## Try it:
Which lines of the records below contain the word "cdot"? Show each one.

(Pictures paired with source code)
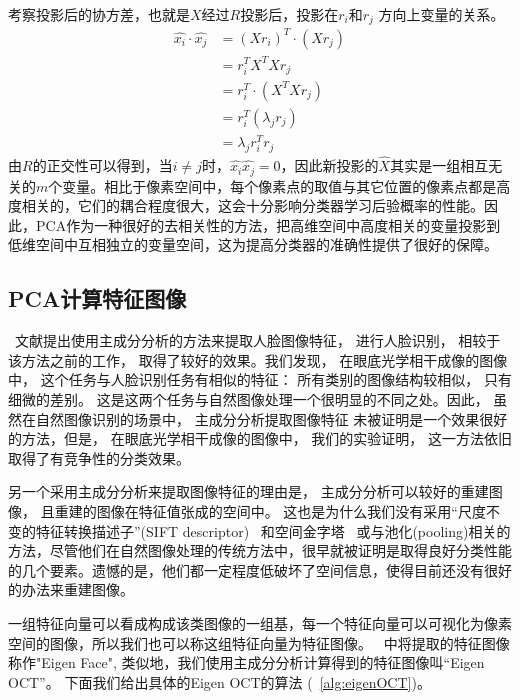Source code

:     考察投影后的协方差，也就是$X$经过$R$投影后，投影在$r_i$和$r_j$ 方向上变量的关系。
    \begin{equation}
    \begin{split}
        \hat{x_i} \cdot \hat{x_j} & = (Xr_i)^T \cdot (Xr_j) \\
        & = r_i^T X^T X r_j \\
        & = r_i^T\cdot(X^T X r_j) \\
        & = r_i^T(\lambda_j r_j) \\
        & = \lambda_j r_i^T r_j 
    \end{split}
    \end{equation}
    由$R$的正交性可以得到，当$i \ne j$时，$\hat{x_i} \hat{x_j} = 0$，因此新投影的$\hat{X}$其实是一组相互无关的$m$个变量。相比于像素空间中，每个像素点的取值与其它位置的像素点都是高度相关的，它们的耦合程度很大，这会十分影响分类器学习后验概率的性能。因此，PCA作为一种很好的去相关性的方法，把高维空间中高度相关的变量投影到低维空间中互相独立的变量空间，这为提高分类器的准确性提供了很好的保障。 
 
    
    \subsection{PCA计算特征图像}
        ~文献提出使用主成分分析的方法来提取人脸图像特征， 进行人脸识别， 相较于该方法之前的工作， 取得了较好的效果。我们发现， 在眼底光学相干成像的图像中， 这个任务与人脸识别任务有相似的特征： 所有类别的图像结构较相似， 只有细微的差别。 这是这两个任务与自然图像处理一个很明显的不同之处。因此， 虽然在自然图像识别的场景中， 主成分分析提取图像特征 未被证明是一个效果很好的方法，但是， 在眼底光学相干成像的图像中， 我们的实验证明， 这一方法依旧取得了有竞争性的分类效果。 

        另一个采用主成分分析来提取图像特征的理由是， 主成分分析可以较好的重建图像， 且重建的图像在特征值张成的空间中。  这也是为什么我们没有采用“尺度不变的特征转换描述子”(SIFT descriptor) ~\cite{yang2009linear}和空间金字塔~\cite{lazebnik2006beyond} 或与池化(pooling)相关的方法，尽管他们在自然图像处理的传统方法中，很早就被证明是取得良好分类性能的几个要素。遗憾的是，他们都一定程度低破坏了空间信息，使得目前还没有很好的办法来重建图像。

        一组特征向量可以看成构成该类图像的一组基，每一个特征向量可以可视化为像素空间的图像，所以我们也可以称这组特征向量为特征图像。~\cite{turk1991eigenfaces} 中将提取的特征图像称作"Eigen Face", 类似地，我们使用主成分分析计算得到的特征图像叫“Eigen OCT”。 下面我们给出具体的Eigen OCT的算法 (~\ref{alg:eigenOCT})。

## Solution to the problem:
        \hat{x_i} \cdot \hat{x_j} & = (Xr_i)^T \cdot (Xr_j) \\
        & = r_i^T\cdot(X^T X r_j) \\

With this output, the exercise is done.